• _TASK DESCRIPTION_
These records must be written out again exactly.

• _INFORMATION_
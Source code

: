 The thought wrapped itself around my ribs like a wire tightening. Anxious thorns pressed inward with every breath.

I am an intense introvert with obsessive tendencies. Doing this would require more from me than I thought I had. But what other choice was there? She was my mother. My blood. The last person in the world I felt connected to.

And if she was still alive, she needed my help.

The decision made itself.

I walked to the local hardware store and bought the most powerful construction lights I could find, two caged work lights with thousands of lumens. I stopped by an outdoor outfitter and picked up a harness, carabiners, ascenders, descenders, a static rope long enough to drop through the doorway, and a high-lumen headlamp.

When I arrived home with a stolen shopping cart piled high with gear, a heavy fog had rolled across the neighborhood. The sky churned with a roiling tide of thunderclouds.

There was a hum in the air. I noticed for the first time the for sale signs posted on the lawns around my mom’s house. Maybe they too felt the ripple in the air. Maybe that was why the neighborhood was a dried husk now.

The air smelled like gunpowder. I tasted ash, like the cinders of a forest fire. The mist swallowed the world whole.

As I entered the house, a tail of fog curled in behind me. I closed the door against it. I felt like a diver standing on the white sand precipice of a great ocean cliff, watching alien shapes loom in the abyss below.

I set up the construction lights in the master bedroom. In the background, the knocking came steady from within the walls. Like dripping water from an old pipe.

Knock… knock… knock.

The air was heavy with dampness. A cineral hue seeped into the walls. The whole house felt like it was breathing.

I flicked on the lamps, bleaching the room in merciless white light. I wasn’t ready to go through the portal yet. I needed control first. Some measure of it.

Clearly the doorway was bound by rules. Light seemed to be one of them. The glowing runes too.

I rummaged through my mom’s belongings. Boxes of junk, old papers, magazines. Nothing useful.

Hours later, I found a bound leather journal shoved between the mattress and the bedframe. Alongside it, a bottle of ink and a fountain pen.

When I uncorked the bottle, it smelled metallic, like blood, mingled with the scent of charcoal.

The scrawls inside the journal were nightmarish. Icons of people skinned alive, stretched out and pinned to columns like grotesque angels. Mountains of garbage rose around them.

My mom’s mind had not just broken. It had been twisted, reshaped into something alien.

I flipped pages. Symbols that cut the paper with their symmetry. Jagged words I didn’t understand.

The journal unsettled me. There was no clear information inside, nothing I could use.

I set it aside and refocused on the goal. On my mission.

• _ANSWER BOX_
Source code

: The thought wrapped itself around my ribs like a wire tightening. Anxious thorns pressed inward with every breath.

I am an intense introvert with obsessive tendencies. Doing this would require more from me than I thought I had. But what other choice was there? She was my mother. My blood. The last person in the world I felt connected to.

And if she was still alive, she needed my help.

The decision made itself.

I walked to the local hardware store and bought the most powerful construction lights I could find, two caged work lights with thousands of lumens. I stopped by an outdoor outfitter and picked up a harness, carabiners, ascenders, descenders, a static rope long enough to drop through the doorway, and a high-lumen headlamp.

When I arrived home with a stolen shopping cart piled high with gear, a heavy fog had rolled across the neighborhood. The sky churned with a roiling tide of thunderclouds.

There was a hum in the air. I noticed for the first time the for sale signs posted on the lawns around my mom’s house. Maybe they too felt the ripple in the air. Maybe that was why the neighborhood was a dried husk now.

The air smelled like gunpowder. I tasted ash, like the cinders of a forest fire. The mist swallowed the world whole.

As I entered the house, a tail of fog curled in behind me. I closed the door against it. I felt like a diver standing on the white sand precipice of a great ocean cliff, watching alien shapes loom in the abyss below.

I set up the construction lights in the master bedroom. In the background, the knocking came steady from within the walls. Like dripping water from an old pipe.

Knock… knock… knock.

The air was heavy with dampness. A cineral hue seeped into the walls. The whole house felt like it was breathing.

I flicked on the lamps, bleaching the room in merciless white light. I wasn’t ready to go through the portal yet. I needed control first. Some measure of it.

Clearly the doorway was bound by rules. Light seemed to be one of them. The glowing runes too.

I rummaged through my mom’s belongings. Boxes of junk, old papers, magazines. Nothing useful.

Hours later, I found a bound leather journal shoved between the mattress and the bedframe. Alongside it, a bottle of ink and a fountain pen.

When I uncorked the bottle, it smelled metallic, like blood, mingled with the scent of charcoal.

The scrawls inside the journal were nightmarish. Icons of people skinned alive, stretched out and pinned to columns like grotesque angels. Mountains of garbage rose around them.

My mom’s mind had not just broken. It had been twisted, reshaped into something alien.

I flipped pages. Symbols that cut the paper with their symmetry. Jagged words I didn’t understand.

The journal unsettled me. There was no clear information inside, nothing I could use.

I set it aside and refocused on the goal. On my mission.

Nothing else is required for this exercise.